Sun, 16 Mar 2003 18:37:11 -0500
Elliot J. Fishman
Searching: FISHMAN
Other names: SCHWARTZ
Dear Sir:
I am looking for any information on the FISHMAN family. My grandfather Jacob Fishman was the son of Lazer Fishman. He was born around 1879 and lived in the Bialystok area. Just before the turn of the century, he married Esther Zeld Schwartz and then emigrated to the United States. I would appreciate any information you might be able to give me on my ancestors. Thank you for your times and assistance.

Elliot Fishman

Sun, 16 Mar 2003
Tilford Bartman
Searching: PLEBAN
Rachel Pleban.is in the survivors from Bialystok list. Her family owned one of the leather factories in Zabludow. She is an Auschwitz survivor and still lives in Israel. I've heard that she goes to Zabludow several times to visit a Polish Family there. I've once spoke to her nephew Shlomo Pleban who is an Israeli living in California. I think he grew up on Kibbutz Metzer. I'd like to speak to Rachel Pleban but I haven't been able to find her address.
Tilford Bartm

From Martin Gold
Searching: GOLD
Other Surnames: BREWDA, GILCHENSKI
Date: Mon, 10 Mar 2003 23:09:14 -0500
My son is going to Russia and Bialystok, Poland in April and would like to Research my father's family. We are not sure where to start. We hope there is a Jewish community guide there that will be able to help when he arrives. Here is some background.

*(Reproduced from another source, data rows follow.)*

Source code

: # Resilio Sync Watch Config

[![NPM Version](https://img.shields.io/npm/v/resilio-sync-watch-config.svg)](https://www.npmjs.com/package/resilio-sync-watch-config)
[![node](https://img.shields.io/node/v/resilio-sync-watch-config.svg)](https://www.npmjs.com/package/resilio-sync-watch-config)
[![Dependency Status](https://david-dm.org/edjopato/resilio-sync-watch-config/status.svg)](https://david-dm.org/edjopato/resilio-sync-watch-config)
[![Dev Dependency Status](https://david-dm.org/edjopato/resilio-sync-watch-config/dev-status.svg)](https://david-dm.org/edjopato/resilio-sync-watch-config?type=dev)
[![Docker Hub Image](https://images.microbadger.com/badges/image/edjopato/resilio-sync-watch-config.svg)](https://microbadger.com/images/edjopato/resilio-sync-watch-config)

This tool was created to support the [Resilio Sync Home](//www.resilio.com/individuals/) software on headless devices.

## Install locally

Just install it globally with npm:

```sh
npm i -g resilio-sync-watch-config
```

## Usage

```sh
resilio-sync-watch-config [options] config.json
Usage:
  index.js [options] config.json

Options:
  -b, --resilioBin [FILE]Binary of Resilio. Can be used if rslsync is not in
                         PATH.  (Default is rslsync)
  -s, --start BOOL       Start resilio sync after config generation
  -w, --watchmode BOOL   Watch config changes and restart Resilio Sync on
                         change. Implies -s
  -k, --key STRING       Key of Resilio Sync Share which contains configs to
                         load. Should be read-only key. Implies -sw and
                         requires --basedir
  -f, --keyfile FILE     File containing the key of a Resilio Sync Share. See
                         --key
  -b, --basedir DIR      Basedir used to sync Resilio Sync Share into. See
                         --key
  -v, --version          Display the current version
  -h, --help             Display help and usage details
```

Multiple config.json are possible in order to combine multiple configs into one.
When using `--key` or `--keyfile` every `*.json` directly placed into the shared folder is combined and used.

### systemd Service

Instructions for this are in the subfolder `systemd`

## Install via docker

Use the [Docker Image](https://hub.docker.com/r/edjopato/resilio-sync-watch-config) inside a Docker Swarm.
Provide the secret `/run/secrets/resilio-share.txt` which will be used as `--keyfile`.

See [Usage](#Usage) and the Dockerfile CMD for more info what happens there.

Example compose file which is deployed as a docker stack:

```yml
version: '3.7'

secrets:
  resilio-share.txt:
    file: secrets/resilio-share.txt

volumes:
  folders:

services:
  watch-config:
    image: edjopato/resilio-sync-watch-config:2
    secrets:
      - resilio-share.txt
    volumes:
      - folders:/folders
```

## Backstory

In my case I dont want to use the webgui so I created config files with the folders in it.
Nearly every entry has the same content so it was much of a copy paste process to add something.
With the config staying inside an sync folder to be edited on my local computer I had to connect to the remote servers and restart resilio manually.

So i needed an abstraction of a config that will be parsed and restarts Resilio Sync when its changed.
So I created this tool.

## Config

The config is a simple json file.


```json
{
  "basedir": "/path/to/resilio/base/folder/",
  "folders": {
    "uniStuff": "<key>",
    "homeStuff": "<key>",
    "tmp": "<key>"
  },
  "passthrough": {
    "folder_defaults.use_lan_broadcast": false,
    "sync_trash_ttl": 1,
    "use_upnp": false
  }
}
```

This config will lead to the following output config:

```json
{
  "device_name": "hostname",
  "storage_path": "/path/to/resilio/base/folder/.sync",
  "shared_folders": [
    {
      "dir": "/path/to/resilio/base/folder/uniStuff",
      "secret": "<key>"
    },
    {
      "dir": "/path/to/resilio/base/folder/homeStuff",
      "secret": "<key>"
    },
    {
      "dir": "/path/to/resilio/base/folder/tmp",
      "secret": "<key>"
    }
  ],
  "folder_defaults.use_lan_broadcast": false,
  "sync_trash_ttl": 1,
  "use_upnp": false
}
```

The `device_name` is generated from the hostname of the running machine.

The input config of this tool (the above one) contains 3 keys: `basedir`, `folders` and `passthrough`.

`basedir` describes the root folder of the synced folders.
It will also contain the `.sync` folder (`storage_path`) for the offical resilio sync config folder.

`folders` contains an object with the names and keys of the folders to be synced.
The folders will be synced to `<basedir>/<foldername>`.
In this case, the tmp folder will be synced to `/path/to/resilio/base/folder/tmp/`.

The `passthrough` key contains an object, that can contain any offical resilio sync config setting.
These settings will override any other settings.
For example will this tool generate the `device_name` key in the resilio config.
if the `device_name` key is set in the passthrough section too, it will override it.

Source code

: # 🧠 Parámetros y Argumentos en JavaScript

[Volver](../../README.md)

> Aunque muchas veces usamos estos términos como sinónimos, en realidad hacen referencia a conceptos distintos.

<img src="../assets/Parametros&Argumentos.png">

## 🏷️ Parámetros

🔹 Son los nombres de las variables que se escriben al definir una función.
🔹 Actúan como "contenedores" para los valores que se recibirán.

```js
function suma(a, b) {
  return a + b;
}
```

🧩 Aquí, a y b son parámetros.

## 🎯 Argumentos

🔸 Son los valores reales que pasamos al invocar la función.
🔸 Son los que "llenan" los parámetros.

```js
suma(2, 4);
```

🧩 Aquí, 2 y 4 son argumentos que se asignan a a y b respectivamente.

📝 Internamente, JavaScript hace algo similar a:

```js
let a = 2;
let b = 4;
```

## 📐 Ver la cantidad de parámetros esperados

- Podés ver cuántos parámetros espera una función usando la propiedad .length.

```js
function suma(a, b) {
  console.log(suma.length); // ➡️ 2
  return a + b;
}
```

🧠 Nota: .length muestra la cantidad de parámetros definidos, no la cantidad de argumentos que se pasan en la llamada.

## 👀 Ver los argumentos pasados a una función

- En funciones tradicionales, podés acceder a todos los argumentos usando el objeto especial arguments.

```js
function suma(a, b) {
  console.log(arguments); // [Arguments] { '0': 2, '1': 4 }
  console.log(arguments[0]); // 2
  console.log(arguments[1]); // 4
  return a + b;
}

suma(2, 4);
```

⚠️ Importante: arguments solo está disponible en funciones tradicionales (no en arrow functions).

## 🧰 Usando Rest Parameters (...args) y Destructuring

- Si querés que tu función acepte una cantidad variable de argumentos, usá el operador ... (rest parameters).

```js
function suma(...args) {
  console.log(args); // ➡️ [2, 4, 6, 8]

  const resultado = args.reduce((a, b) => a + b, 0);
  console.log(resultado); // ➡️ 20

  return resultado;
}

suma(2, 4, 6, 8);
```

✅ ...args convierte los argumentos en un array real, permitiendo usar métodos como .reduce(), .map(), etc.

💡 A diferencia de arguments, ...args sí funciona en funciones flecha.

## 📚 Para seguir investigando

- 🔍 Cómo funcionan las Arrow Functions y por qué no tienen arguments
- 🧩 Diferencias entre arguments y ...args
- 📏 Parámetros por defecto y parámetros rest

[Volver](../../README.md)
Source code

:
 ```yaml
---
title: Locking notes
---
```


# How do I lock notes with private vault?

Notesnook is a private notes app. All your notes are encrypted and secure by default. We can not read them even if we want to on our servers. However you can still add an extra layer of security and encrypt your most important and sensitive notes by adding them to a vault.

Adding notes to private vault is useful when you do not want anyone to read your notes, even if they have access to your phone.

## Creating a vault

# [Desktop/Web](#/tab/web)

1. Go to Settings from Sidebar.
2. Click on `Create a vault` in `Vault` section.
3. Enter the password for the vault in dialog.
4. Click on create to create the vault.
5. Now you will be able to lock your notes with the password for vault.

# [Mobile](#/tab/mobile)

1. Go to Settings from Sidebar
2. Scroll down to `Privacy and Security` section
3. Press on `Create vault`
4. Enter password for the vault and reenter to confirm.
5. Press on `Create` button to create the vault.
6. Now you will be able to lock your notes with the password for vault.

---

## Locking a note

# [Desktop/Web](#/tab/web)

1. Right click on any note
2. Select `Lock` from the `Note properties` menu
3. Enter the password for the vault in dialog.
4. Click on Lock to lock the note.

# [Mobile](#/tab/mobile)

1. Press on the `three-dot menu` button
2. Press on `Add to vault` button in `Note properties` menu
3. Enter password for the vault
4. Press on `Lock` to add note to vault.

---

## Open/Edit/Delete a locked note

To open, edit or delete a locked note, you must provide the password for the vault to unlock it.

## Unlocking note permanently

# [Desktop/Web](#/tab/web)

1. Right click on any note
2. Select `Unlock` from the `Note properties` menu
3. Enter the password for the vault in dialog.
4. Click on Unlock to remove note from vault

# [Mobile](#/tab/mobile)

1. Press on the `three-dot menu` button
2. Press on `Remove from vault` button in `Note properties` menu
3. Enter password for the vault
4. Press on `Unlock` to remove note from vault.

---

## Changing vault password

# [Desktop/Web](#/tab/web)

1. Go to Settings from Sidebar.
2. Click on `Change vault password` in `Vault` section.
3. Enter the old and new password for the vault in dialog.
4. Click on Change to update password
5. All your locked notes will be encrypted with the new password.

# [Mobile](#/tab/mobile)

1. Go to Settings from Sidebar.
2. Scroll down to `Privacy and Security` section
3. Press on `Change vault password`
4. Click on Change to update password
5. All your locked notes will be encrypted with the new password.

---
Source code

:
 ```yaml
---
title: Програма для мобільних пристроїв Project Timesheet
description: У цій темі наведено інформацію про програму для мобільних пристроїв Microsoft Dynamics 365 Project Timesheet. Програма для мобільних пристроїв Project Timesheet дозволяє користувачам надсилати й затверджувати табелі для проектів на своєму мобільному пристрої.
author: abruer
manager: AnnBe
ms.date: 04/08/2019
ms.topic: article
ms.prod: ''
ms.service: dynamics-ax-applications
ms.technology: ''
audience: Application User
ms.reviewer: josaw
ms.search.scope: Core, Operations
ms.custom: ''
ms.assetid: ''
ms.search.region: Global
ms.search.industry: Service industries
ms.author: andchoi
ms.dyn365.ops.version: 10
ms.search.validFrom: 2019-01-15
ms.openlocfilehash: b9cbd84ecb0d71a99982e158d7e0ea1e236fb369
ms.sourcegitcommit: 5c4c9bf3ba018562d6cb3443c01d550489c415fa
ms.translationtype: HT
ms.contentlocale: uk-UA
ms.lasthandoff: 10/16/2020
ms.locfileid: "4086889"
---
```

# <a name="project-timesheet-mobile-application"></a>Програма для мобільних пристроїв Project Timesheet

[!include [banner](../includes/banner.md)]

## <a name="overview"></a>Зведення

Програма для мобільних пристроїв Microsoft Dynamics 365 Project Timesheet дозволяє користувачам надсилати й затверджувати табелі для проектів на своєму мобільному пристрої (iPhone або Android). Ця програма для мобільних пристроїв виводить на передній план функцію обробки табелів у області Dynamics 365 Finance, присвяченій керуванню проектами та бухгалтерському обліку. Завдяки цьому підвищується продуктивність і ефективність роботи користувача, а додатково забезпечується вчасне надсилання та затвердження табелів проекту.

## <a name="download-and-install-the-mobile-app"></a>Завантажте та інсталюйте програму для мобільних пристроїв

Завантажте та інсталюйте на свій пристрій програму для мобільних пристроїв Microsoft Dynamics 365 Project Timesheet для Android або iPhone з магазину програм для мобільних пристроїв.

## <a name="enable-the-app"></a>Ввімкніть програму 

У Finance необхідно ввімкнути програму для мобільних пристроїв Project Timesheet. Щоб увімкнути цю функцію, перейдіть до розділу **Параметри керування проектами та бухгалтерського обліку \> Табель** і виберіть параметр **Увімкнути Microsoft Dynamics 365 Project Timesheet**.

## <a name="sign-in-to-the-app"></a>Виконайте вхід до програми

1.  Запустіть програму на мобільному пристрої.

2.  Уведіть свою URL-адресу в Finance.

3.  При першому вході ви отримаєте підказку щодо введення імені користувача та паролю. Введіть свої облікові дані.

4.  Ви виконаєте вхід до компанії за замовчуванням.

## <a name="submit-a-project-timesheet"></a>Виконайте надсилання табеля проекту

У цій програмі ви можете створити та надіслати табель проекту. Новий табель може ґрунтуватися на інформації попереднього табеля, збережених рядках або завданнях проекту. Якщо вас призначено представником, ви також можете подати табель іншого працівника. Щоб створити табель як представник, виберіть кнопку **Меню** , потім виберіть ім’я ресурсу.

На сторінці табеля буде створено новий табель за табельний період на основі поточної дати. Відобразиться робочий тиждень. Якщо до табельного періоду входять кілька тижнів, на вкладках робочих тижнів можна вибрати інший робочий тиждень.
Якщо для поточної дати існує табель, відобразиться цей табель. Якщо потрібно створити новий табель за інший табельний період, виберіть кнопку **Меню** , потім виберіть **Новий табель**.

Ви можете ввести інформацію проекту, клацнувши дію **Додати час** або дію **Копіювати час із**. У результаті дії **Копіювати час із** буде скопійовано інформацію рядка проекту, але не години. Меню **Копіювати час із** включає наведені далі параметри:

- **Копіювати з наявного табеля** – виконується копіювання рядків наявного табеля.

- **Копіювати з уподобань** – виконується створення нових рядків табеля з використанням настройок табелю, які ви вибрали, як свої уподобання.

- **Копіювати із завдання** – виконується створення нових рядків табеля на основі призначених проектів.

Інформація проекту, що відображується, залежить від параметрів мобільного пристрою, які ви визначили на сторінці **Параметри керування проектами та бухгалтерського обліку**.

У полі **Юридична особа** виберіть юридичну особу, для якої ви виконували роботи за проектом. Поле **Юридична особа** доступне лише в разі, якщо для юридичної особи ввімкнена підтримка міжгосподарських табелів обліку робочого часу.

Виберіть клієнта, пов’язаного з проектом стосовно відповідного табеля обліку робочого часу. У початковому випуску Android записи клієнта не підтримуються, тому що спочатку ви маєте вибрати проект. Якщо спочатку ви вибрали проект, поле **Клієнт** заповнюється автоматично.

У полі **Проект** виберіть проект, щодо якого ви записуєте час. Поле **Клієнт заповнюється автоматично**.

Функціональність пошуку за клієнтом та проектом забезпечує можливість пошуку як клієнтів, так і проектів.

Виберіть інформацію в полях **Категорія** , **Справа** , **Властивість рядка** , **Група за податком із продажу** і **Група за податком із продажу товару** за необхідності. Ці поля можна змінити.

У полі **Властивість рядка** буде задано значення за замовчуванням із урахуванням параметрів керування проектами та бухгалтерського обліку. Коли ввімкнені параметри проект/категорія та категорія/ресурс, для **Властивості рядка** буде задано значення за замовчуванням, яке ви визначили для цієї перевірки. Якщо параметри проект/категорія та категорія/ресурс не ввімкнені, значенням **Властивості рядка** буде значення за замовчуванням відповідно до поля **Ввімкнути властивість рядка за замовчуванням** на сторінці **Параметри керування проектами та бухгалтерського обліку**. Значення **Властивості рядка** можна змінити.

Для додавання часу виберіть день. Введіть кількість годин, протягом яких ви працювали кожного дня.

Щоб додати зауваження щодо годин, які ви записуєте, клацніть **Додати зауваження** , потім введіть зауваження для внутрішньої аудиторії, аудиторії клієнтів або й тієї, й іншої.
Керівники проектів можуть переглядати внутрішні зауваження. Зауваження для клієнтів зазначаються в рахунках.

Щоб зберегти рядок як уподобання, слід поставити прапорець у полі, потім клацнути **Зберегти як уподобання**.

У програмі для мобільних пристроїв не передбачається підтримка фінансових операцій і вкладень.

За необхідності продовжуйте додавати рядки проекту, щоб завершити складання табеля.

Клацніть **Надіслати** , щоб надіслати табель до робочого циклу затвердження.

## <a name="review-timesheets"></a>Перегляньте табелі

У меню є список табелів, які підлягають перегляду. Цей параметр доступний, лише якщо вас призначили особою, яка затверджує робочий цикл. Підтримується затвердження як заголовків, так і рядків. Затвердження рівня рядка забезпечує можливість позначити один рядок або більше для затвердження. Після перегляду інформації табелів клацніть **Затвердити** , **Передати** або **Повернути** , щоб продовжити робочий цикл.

My father Morris Gold arrived in the US in 1938 and settled in Atlanta. He had 2 uncles here, Meyer Gold who lived in North Georgia, and Charlie Gold who lived in Miami. His father was Tevel (Tuvia) Gold, born approx. 1881, who I believe was in a candy store business in Bialystok. His mother and father were Ezriel and Malkie Gold. I believe we have a picture of the gravestone of Malkie Gold.

My fa's mother was Alta BREWDA Gold, and her parents were Solomon and Malkie Brewda. My father had one sister named Cyral. She married after dadleft and I do not know her married name.

Other relatives were named Gilchenski(?). A doctor GILCHENSKI married a lady from Australia and moved to Melbourne. He changed his name to Gill but he died in late 1950s. His wife's name was Esther, who we were in touch with up until the late 1980s.
Any help would be greatly appreciated.
Martin Gold
Charleston, SC

 Message to JewishGen Email Exchange Group

Date: Wed, 03 May 2000
Wrom: KSTTZRCLBDXRQBGJ

Subject: Searching: REFITKIES / RAFITKES...
 The Search of Jakob Rafitkes (Refitkies), Bialystok, Poland - the Only Survivor

Yom HaShoa, 12 L'Omer, Nisan 27, 5760, May 2, 2000

This message is sent for a friend who has no internet access: Jakob RAFITKES (REFITKIES), born in 1933 at Bialystok, Poland. He now lives in a prosperous Kibbutz in Israel.

 His name, RAFITKES or REFITKIES is very unique. It was derived, as explained to him by a Jew in Poland whom he met after the war, from the diminutive of the name "Rivka", a way of naming a family where the mother was dominant, usually a widow, Jewish "Eshet Khail" who supported a whole family. Jakob has never verified this theory about his family name.

During the War, he was sent to a summer camp in Russia, on 3 June 1941. On 22 June started the war with Russia and he was captured together with other 200 children in Russia and thus was saved.

The only survivor of a whole family of Bnai Israel...

He recalls that after the war, Polish and Russian children returned home to find their parents and family, but he and the Jewish children found no one... The orphan refugee's story was told by Sarah Neshamit Shner, in her book: "Poema Pedagogic Akheret" (a Different Pedagogic Poema).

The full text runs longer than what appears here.